Produrre un litro di latte in Italia arriva a costare in molti casi anche 40 centesimi, e il prezzo che viene loro pagato non basta a coprire i costi. Nei prossimi mesi la CO-MI Agricoltura, una delle più importanti aziende produttrici di latte di tutta la Toscana, cesserà la produzione

Non ce la fanno più nemmeno i "big" del settore: Produrre un litro di latte in Italia arriva a costare in molti casi anche 40 centesimi di euro, e il prezzo del latte (oggi per i produttori 37 centesimi al litro) non basta a coprire i costi di produzione, soprattutto quest'anno che sconta l'annata 2017 messa in ginocchio a causa della siccità.
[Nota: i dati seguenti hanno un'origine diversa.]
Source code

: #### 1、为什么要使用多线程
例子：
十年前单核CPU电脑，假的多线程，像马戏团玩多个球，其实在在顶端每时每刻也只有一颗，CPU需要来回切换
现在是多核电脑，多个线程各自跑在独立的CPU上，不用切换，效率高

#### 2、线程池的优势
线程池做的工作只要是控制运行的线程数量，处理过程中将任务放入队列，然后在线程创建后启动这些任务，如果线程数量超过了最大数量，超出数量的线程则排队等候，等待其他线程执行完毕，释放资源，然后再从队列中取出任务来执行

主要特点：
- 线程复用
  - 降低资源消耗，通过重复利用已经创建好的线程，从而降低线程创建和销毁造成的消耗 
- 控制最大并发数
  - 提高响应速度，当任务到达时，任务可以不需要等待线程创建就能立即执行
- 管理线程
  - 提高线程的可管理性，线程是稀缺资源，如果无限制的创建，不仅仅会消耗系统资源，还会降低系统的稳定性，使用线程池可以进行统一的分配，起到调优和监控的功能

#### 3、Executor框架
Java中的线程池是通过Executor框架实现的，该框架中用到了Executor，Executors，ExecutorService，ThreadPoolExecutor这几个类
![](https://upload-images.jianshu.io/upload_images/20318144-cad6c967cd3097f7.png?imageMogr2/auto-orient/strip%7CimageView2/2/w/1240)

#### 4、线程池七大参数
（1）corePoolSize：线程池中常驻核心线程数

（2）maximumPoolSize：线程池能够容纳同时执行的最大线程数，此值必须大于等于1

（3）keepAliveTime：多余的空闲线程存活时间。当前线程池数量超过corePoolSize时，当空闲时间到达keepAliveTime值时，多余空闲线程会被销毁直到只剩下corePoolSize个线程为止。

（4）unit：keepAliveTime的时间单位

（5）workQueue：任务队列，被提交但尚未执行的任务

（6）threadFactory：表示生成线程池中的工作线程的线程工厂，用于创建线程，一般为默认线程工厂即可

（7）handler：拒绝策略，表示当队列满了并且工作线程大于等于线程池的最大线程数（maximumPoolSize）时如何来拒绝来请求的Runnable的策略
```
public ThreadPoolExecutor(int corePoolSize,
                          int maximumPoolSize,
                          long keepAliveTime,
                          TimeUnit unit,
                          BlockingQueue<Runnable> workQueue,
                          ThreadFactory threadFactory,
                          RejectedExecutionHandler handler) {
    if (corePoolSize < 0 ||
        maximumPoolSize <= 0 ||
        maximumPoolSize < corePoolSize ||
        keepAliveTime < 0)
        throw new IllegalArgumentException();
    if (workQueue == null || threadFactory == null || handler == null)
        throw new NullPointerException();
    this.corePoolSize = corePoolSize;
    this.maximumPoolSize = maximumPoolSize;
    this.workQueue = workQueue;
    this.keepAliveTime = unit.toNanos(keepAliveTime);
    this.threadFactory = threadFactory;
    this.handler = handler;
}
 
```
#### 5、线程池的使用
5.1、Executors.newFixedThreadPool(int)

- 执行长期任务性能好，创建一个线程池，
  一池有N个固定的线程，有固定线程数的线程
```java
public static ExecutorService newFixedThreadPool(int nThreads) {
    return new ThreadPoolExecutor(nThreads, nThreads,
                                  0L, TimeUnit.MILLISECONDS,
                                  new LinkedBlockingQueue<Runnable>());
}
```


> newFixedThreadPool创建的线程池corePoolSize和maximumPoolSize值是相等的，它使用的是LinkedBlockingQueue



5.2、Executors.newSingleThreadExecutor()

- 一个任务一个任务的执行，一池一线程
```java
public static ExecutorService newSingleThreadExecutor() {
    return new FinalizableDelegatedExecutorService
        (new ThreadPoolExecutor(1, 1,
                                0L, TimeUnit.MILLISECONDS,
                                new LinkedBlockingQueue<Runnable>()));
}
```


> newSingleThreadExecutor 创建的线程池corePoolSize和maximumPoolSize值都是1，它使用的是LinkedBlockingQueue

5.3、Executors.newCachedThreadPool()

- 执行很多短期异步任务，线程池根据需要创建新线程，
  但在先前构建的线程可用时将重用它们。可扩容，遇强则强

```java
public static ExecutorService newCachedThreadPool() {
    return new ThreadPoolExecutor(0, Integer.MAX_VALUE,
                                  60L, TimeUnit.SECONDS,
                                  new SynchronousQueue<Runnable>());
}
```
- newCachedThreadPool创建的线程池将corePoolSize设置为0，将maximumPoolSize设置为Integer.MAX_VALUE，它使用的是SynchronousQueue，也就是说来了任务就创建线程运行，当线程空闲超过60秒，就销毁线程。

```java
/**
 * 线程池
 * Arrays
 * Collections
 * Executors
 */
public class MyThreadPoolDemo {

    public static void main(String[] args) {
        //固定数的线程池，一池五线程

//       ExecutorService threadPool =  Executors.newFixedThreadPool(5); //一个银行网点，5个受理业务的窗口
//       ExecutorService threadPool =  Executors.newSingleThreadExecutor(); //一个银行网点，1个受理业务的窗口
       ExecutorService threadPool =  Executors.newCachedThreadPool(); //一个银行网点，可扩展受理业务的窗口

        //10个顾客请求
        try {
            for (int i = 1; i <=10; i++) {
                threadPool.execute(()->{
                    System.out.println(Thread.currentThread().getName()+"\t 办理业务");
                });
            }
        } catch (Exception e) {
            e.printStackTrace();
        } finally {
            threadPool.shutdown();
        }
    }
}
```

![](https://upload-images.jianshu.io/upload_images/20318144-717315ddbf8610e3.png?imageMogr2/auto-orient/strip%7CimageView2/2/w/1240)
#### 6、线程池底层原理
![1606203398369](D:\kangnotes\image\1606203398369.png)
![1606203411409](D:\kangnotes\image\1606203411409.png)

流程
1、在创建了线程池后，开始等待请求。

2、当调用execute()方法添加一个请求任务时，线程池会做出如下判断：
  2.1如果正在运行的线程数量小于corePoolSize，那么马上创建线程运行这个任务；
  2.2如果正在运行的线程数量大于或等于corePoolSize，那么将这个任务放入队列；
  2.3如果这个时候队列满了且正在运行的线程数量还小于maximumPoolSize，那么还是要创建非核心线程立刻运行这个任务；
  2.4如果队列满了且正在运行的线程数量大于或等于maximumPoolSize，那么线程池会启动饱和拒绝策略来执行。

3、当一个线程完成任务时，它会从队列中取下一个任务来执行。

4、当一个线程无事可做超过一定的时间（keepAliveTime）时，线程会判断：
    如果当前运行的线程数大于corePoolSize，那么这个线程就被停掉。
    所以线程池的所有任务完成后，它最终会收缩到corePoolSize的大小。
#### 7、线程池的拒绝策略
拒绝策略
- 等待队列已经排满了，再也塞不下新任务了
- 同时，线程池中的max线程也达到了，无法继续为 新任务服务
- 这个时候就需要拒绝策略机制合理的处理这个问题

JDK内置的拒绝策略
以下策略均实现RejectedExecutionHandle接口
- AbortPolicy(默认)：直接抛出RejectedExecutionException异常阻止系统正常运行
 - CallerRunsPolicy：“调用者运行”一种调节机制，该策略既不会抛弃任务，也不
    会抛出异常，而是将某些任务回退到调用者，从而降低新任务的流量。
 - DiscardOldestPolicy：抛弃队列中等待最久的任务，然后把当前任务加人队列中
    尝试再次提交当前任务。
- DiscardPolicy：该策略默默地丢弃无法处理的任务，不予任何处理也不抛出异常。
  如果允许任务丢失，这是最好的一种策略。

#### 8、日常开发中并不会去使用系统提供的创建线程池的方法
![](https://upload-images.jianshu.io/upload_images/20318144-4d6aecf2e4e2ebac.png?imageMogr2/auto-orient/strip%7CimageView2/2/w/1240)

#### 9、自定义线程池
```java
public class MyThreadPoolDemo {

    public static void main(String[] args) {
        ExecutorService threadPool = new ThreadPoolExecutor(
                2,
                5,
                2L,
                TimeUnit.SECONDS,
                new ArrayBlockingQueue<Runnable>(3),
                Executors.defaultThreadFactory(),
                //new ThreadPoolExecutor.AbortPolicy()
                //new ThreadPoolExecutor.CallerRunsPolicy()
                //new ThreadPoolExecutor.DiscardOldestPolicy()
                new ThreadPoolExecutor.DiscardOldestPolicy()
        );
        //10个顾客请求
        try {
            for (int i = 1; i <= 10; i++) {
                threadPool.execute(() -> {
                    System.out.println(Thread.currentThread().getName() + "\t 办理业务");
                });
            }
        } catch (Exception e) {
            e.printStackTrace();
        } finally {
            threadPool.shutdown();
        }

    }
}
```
Così nei prossimi mesi la CO-MI Agricoltura, una delle più importanti aziende produttrici di latte di tutta la Toscana, cesserà la produzione. A lanciare un nuovo allarme è Confagricoltura Toscana, preoccupata per la situazione in Mugello e per le sorti dell'intero comparto. Un bruttissimo segnale per tutto il settore che, dall'abolizione delle quote latte con la liberalizzazione del mercato europeo nel 2015, sta vivendo una crisi continua.

L'azienda CO-MI Agricoltura è uno dei primi fornitori di latte della Mukki. Da solo rappresenta il 10% del latte toscano destinata a quest'azienda, vale a dire 3 milioni di litri ogni anno su 36 milioni in totale. "La vicenda di quest'azienda ci preoccupa perché dice tanto sullo stato economico del settore: le aziende sono in enorme difficoltà - dice Giacomo Matteucci, referente area Mugello per Confagricoltura Toscana -. Questo andrà a influire non solo sullo sviluppo economico dell'area del Mugello ma anche sull'assetto paesaggistico e tradizionale di questa fetta di Toscana.

Il rischio più generale è quello di avere una contrazione della produzione in tutta la regione, che conta 50 aziende e circa un migliaio di addetti compreso l'indotto. Sono circa 5 milioni di litri di latte destinati al "fresco" tutto l'anno, con oltre 15 milioni di euro di fatturato.

"La nostra regione rischia di perdere una delle sue vocazioni territoriali - afferma Francesco Miari Fulcis, presidente Confagricoltura Toscana -. Non si tratta soltanto di un pericolo a livello economico, oggi dobbiamo difendere il comparto per evitare lo spopolamento delle montagne e tutti i problemi ad esso connessi. Dobbiamo tutti metterci attorno a un tavolo e cercare di salvaguardare questo importante settore".